(Beginning of EXTRACTED ENTRIES)

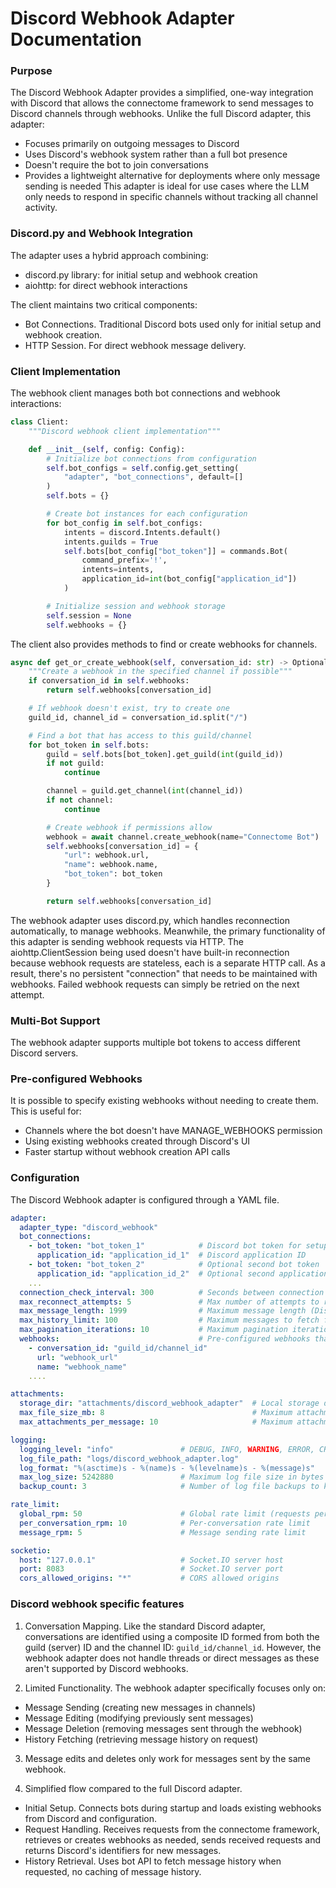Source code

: # Discord Webhook Adapter Documentation

### Purpose

The Discord Webhook Adapter provides a simplified, one-way integration with Discord that allows the connectome framework to send messages to Discord channels through webhooks. Unlike the full Discord adapter, this adapter:
* Focuses primarily on outgoing messages to Discord
* Uses Discord's webhook system rather than a full bot presence
* Doesn't require the bot to join conversations
* Provides a lightweight alternative for deployments where only message sending is needed
This adapter is ideal for use cases where the LLM only needs to respond in specific channels without tracking all channel activity.

### Discord.py and Webhook Integration

The adapter uses a hybrid approach combining:
* discord.py library: for initial setup and webhook creation
* aiohttp: for direct webhook interactions

The client maintains two critical components:
* Bot Connections. Traditional Discord bots used only for initial setup and webhook creation.
* HTTP Session. For direct webhook message delivery.

### Client Implementation

The webhook client manages both bot connections and webhook interactions:
```python
class Client:
    """Discord webhook client implementation"""

    def __init__(self, config: Config):
        # Initialize bot connections from configuration
        self.bot_configs = self.config.get_setting(
            "adapter", "bot_connections", default=[]
        )
        self.bots = {}

        # Create bot instances for each configuration
        for bot_config in self.bot_configs:
            intents = discord.Intents.default()
            intents.guilds = True
            self.bots[bot_config["bot_token"]] = commands.Bot(
                command_prefix='!',
                intents=intents,
                application_id=int(bot_config["application_id"])
            )

        # Initialize session and webhook storage
        self.session = None
        self.webhooks = {}
```

The client also provides methods to find or create webhooks for channels.
```python
async def get_or_create_webhook(self, conversation_id: str) -> Optional[Dict[str, Any]]:
    """Create a webhook in the specified channel if possible"""
    if conversation_id in self.webhooks:
        return self.webhooks[conversation_id]

    # If webhook doesn't exist, try to create one
    guild_id, channel_id = conversation_id.split("/")

    # Find a bot that has access to this guild/channel
    for bot_token in self.bots:
        guild = self.bots[bot_token].get_guild(int(guild_id))
        if not guild:
            continue

        channel = guild.get_channel(int(channel_id))
        if not channel:
            continue

        # Create webhook if permissions allow
        webhook = await channel.create_webhook(name="Connectome Bot")
        self.webhooks[conversation_id] = {
            "url": webhook.url,
            "name": webhook.name,
            "bot_token": bot_token
        }

        return self.webhooks[conversation_id]
```

The webhook adapter uses discord.py, which handles reconnection automatically, to manage webhooks. Meanwhile, the primary functionality of this adapter is sending webhook requests via HTTP. The aiohttp.ClientSession being used doesn't have built-in reconnection because webhook requests are stateless, each is a separate HTTP call. As a result, there's no persistent "connection" that needs to be maintained with webhooks. Failed webhook requests can simply be retried on the next attempt.

### Multi-Bot Support

The webhook adapter supports multiple bot tokens to access different Discord servers.

### Pre-configured Webhooks

It is possible to specify existing webhooks without needing to create them. This is useful for:
* Channels where the bot doesn't have MANAGE_WEBHOOKS permission
* Using existing webhooks created through Discord's UI
* Faster startup without webhook creation API calls

### Configuration

The Discord Webhook adapter is configured through a YAML file.
```yaml
adapter:
  adapter_type: "discord_webhook"
  bot_connections:
    - bot_token: "bot_token_1"            # Discord bot token for setup
      application_id: "application_id_1"  # Discord application ID
    - bot_token: "bot_token_2"            # Optional second bot token
      application_id: "application_id_2"  # Optional second application ID
    ...
  connection_check_interval: 300          # Seconds between connection health checks
  max_reconnect_attempts: 5               # Max number of attempts to reconnect if connection lost
  max_message_length: 1999                # Maximum message length (Discord limit: 2000)
  max_history_limit: 100                  # Maximum messages to fetch for history
  max_pagination_iterations: 10           # Maximum pagination iterations for history
  webhooks:                               # Pre-configured webhooks that can be unrelated to bots
    - conversation_id: "guild_id/channel_id"
      url: "webhook_url"
      name: "webhook_name"
    ....

attachments:
  storage_dir: "attachments/discord_webhook_adapter"  # Local storage directory
  max_file_size_mb: 8                                 # Maximum attachment size in MB
  max_attachments_per_message: 10                     # Maximum attachments per message

logging:
  logging_level: "info"               # DEBUG, INFO, WARNING, ERROR, CRITICAL
  log_file_path: "logs/discord_webhook_adapter.log"
  log_format: "%(asctime)s - %(name)s - %(levelname)s - %(message)s"
  max_log_size: 5242880               # Maximum log file size in bytes
  backup_count: 3                     # Number of log file backups to keep

rate_limit:
  global_rpm: 50                      # Global rate limit (requests per minute) for ALL requests
  per_conversation_rpm: 10            # Per-conversation rate limit
  message_rpm: 5                      # Message sending rate limit

socketio:
  host: "127.0.0.1"                   # Socket.IO server host
  port: 8083                          # Socket.IO server port
  cors_allowed_origins: "*"           # CORS allowed origins
```

### Discord webhook specific features

1) Conversation Mapping. Like the standard Discord adapter, conversations are identified using a composite ID formed from both the guild (server) ID and the channel ID: `guild_id/channel_id`. However, the webhook adapter does not handle threads or direct messages as these aren't supported by Discord webhooks.

2) Limited Functionality. The webhook adapter specifically focuses only on:
* Message Sending (creating new messages in channels)
* Message Editing (modifying previously sent messages)
* Message Deletion (removing messages sent through the webhook)
* History Fetching (retrieving message history on request)

3) Message edits and deletes only work for messages sent by the same webhook.

4) Simplified flow compared to the full Discord adapter.
* Initial Setup. Connects bots during startup and loads existing webhooks from Discord and configuration.
* Request Handling. Receives requests from the connectome framework, retrieves or creates webhooks as needed, sends received requests and returns Discord's identifiers for new messages.
* History Retrieval. Uses bot API to fetch message history when requested, no caching of message history.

(End of EXTRACTED ENTRIES)

◆ WHAT YOU WILL DO ◆
Scan the records for the string "size" and report each line where it occurs.

◆ ANSWER SECTION ◆
  max_file_size_mb: 8                                 # Maximum attachment size in MB
  max_log_size: 5242880               # Maximum log file size in bytes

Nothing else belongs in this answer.